Parteien scheinen – im Netz generell – eigentlich nur zwei Gruppen anzuziehen: die entschiedenen Gegner, die dann oft als Nörgler wenn nicht Trolle auftreten und die eigenen Mitglieder bzw. Sympathisanten, die recht pauschal liken und beklatschen. Diejenigen, auf die es ankommt, weil man sie noch überzeugen muss oder kann, die unpolitischen, die unpolitisierten, finden dem Augenschein nach kaum statt. Womöglich auch, weil die Filter-bubble-Architektur sozialer Medien sie dort kaum jemals mit Politik in Berührung kommen lässt.

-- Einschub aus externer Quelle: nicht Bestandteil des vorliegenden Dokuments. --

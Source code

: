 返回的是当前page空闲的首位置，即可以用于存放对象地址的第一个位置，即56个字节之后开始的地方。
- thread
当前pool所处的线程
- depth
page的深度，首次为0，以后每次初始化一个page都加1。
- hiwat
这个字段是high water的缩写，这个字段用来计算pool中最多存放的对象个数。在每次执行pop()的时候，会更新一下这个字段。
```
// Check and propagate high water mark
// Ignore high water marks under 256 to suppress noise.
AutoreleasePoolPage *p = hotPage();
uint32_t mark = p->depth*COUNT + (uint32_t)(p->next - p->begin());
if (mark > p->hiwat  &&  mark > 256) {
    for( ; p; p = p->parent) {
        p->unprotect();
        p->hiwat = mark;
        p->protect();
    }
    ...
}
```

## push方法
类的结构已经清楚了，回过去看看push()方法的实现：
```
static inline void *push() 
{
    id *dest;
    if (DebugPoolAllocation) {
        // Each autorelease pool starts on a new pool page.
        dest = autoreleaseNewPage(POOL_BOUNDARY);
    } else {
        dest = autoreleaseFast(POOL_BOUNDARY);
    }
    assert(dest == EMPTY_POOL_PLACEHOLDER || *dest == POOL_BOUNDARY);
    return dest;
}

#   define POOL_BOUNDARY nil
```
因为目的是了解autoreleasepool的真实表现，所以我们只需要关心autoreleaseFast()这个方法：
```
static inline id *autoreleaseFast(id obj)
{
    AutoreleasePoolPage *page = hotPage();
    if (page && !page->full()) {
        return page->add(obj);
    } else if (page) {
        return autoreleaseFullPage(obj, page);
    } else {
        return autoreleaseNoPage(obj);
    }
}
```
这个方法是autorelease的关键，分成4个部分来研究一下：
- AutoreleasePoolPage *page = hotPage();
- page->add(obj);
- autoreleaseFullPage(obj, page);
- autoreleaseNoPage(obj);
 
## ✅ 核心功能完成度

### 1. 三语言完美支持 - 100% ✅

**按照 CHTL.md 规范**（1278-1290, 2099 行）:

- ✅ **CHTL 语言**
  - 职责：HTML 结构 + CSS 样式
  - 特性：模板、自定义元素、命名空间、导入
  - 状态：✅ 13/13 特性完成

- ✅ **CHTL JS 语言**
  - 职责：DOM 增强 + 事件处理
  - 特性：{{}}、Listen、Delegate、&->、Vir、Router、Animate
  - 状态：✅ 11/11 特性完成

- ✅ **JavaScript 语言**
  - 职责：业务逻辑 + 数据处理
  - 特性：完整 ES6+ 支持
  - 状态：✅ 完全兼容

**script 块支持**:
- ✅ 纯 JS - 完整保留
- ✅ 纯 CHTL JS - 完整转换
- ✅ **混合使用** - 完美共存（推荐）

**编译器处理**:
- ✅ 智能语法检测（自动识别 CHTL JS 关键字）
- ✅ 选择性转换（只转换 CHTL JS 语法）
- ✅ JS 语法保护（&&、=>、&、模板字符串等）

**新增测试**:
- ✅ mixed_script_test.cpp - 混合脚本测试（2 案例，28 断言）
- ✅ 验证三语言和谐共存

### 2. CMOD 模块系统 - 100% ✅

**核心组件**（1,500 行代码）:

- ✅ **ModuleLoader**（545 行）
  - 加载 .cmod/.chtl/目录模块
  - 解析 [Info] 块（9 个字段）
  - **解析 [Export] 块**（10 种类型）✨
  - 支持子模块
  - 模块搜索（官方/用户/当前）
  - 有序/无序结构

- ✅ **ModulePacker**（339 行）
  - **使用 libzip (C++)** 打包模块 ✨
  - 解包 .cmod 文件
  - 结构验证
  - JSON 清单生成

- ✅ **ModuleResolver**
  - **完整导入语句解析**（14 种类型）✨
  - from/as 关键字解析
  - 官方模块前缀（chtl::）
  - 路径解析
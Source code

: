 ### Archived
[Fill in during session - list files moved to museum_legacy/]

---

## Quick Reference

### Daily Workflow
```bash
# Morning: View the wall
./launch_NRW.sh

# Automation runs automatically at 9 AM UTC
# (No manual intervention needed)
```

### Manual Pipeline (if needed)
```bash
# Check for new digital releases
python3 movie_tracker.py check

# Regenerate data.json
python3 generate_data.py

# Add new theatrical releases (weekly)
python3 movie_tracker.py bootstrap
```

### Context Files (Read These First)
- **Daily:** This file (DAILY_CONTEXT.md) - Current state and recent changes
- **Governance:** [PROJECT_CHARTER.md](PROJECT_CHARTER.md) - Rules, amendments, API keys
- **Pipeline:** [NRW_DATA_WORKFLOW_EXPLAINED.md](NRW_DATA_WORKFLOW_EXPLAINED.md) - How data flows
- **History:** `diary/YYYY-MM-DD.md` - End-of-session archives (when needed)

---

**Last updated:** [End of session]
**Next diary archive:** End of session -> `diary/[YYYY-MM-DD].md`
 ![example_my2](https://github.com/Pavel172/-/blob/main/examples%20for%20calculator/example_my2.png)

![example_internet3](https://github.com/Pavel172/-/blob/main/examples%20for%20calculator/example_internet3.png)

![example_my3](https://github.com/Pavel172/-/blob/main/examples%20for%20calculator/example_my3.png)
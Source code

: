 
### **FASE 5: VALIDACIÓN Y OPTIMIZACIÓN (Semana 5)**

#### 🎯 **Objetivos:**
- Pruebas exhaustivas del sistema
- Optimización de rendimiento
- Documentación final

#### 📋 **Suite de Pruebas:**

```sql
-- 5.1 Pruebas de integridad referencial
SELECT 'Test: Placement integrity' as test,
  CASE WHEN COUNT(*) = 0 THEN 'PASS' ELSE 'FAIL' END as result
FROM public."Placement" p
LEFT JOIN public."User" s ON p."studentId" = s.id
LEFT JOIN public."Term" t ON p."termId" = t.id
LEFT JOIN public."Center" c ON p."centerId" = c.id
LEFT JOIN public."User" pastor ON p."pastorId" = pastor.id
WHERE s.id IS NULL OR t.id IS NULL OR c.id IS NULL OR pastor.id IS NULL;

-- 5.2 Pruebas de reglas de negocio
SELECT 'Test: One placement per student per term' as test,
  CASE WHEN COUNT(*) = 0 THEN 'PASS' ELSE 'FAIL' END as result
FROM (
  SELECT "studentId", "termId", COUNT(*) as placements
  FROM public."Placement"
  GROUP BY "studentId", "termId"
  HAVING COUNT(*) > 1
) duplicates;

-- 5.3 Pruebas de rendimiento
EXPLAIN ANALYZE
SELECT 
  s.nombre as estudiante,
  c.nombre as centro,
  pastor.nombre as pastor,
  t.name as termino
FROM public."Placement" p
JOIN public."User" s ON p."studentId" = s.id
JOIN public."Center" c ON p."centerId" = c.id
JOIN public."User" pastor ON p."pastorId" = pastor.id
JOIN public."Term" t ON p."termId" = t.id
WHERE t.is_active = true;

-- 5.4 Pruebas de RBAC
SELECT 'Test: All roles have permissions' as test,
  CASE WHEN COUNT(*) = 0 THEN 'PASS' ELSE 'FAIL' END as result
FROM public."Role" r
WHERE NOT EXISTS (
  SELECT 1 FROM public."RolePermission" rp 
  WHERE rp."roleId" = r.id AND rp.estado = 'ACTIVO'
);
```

Das von Felix gewählte Beispiel der Guttenberg-Solidarisierungswelle halte ich für unpassend, weil es so völlig unpolitisch war. Es hätte dabei ebenso gut um Till Schweiger oder Sido gehen können (nur kommt es in deren Metiers ja nicht auf Doktorarbeiten an). Reiner Personenkult bar jeden Inhalts.


Kommentare

2 Antworten zu „Verlinkt: mehr als mal eben meßbar. Politische Kommunikation in Facebook“

  1. Ich verwende einen weiten Politikbegriff – mit Politik bezeichne ich nicht nur institutionelle Politik oder Handeln, das direkt auf handfeste »authoritative allocation of values« (David Eastons Politikbegriff) abzielt.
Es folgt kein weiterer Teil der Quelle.